== EXERCISE AIM ==
Check every line below for the word "HEIGHT" and show those that hold it.

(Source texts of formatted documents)
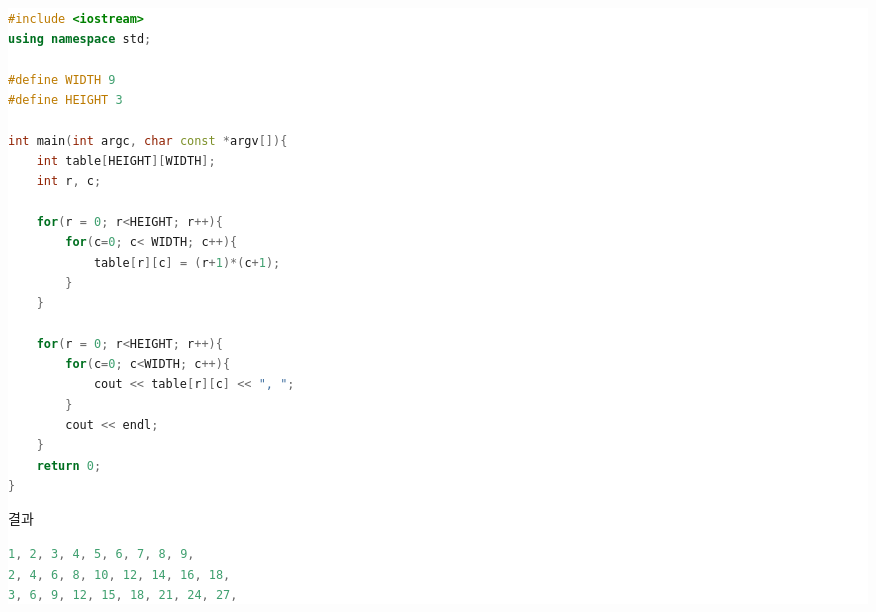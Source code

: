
 ```c++
#include <iostream>
using namespace std;

#define WIDTH 9
#define HEIGHT 3

int main(int argc, char const *argv[]){
    int table[HEIGHT][WIDTH];
    int r, c;

    for(r = 0; r<HEIGHT; r++){
        for(c=0; c< WIDTH; c++){
            table[r][c] = (r+1)*(c+1);
        }
    }

    for(r = 0; r<HEIGHT; r++){
        for(c=0; c<WIDTH; c++){
            cout << table[r][c] << ", ";
        }
        cout << endl;
    }
    return 0;
}
```

결과

```ex19_muti_array.cpp
1, 2, 3, 4, 5, 6, 7, 8, 9, 
2, 4, 6, 8, 10, 12, 14, 16, 18, 
3, 6, 9, 12, 15, 18, 21, 24, 27,
```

== TASK SOLUTION ==
#define HEIGHT 3
    int table[HEIGHT][WIDTH];
    for(r = 0; r<HEIGHT; r++){
    for(r = 0; r<HEIGHT; r++){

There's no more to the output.